(What is being asked) Keep the pictures out while you transcribe the listing below exactly.
= = = =
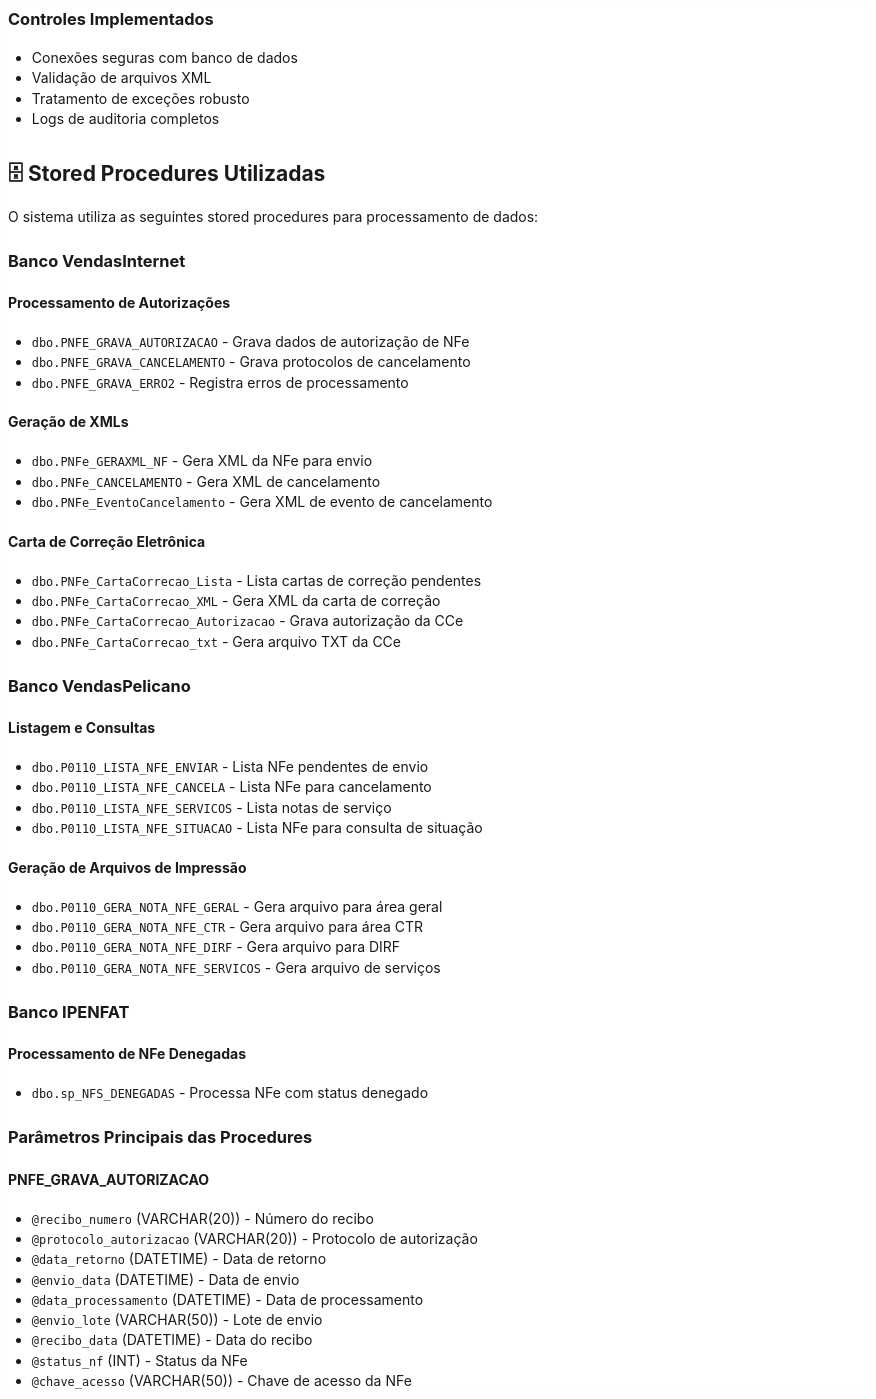 ### **Controles Implementados**
- Conexões seguras com banco de dados
- Validação de arquivos XML
- Tratamento de exceções robusto
- Logs de auditoria completos

## 🗄️ Stored Procedures Utilizadas

O sistema utiliza as seguintes stored procedures para processamento de dados:

### **Banco VendasInternet**

#### **Processamento de Autorizações**
- `dbo.PNFE_GRAVA_AUTORIZACAO` - Grava dados de autorização de NFe
- `dbo.PNFE_GRAVA_CANCELAMENTO` - Grava protocolos de cancelamento
- `dbo.PNFE_GRAVA_ERRO2` - Registra erros de processamento

#### **Geração de XMLs**
- `dbo.PNFe_GERAXML_NF` - Gera XML da NFe para envio
- `dbo.PNFe_CANCELAMENTO` - Gera XML de cancelamento
- `dbo.PNFe_EventoCancelamento` - Gera XML de evento de cancelamento

#### **Carta de Correção Eletrônica**
- `dbo.PNFe_CartaCorrecao_Lista` - Lista cartas de correção pendentes
- `dbo.PNFe_CartaCorrecao_XML` - Gera XML da carta de correção
- `dbo.PNFe_CartaCorrecao_Autorizacao` - Grava autorização da CCe
- `dbo.PNFe_CartaCorrecao_txt` - Gera arquivo TXT da CCe

### **Banco VendasPelicano**

#### **Listagem e Consultas**
- `dbo.P0110_LISTA_NFE_ENVIAR` - Lista NFe pendentes de envio
- `dbo.P0110_LISTA_NFE_CANCELA` - Lista NFe para cancelamento
- `dbo.P0110_LISTA_NFE_SERVICOS` - Lista notas de serviço
- `dbo.P0110_LISTA_NFE_SITUACAO` - Lista NFe para consulta de situação

#### **Geração de Arquivos de Impressão**
- `dbo.P0110_GERA_NOTA_NFE_GERAL` - Gera arquivo para área geral
- `dbo.P0110_GERA_NOTA_NFE_CTR` - Gera arquivo para área CTR
- `dbo.P0110_GERA_NOTA_NFE_DIRF` - Gera arquivo para DIRF
- `dbo.P0110_GERA_NOTA_NFE_SERVICOS` - Gera arquivo de serviços

### **Banco IPENFAT**

#### **Processamento de NFe Denegadas**
- `dbo.sp_NFS_DENEGADAS` - Processa NFe com status denegado

### **Parâmetros Principais das Procedures**

#### **PNFE_GRAVA_AUTORIZACAO**
- `@recibo_numero` (VARCHAR(20)) - Número do recibo
- `@protocolo_autorizacao` (VARCHAR(20)) - Protocolo de autorização
- `@data_retorno` (DATETIME) - Data de retorno
- `@envio_data` (DATETIME) - Data de envio
- `@data_processamento` (DATETIME) - Data de processamento
- `@envio_lote` (VARCHAR(50)) - Lote de envio
- `@recibo_data` (DATETIME) - Data do recibo
- `@status_nf` (INT) - Status da NFe
- `@chave_acesso` (VARCHAR(50)) - Chave de acesso da NFe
= = = =
(Solution to this exercise)
 ### **Controles Implementados**
- Conexões seguras com banco de dados
- Validação de arquivos XML
- Tratamento de exceções robusto
- Logs de auditoria completos

## 🗄️ Stored Procedures Utilizadas

O sistema utiliza as seguintes stored procedures para processamento de dados:

### **Banco VendasInternet**

#### **Processamento de Autorizações**
- `dbo.PNFE_GRAVA_AUTORIZACAO` - Grava dados de autorização de NFe
- `dbo.PNFE_GRAVA_CANCELAMENTO` - Grava protocolos de cancelamento
- `dbo.PNFE_GRAVA_ERRO2` - Registra erros de processamento

#### **Geração de XMLs**
- `dbo.PNFe_GERAXML_NF` - Gera XML da NFe para envio
- `dbo.PNFe_CANCELAMENTO` - Gera XML de cancelamento
- `dbo.PNFe_EventoCancelamento` - Gera XML de evento de cancelamento

#### **Carta de Correção Eletrônica**
- `dbo.PNFe_CartaCorrecao_Lista` - Lista cartas de correção pendentes
- `dbo.PNFe_CartaCorrecao_XML` - Gera XML da carta de correção
- `dbo.PNFe_CartaCorrecao_Autorizacao` - Grava autorização da CCe
- `dbo.PNFe_CartaCorrecao_txt` - Gera arquivo TXT da CCe

### **Banco VendasPelicano**

#### **Listagem e Consultas**
- `dbo.P0110_LISTA_NFE_ENVIAR` - Lista NFe pendentes de envio
- `dbo.P0110_LISTA_NFE_CANCELA` - Lista NFe para cancelamento
- `dbo.P0110_LISTA_NFE_SERVICOS` - Lista notas de serviço
- `dbo.P0110_LISTA_NFE_SITUACAO` - Lista NFe para consulta de situação

#### **Geração de Arquivos de Impressão**
- `dbo.P0110_GERA_NOTA_NFE_GERAL` - Gera arquivo para área geral
- `dbo.P0110_GERA_NOTA_NFE_CTR` - Gera arquivo para área CTR
- `dbo.P0110_GERA_NOTA_NFE_DIRF` - Gera arquivo para DIRF
- `dbo.P0110_GERA_NOTA_NFE_SERVICOS` - Gera arquivo de serviços

### **Banco IPENFAT**

#### **Processamento de NFe Denegadas**
- `dbo.sp_NFS_DENEGADAS` - Processa NFe com status denegado

### **Parâmetros Principais das Procedures**

#### **PNFE_GRAVA_AUTORIZACAO**
- `@recibo_numero` (VARCHAR(20)) - Número do recibo
- `@protocolo_autorizacao` (VARCHAR(20)) - Protocolo de autorização
- `@data_retorno` (DATETIME) - Data de retorno
- `@envio_data` (DATETIME) - Data de envio
- `@data_processamento` (DATETIME) - Data de processamento
- `@envio_lote` (VARCHAR(50)) - Lote de envio
- `@recibo_data` (DATETIME) - Data do recibo
- `@status_nf` (INT) - Status da NFe
- `@chave_acesso` (VARCHAR(50)) - Chave de acesso da NFe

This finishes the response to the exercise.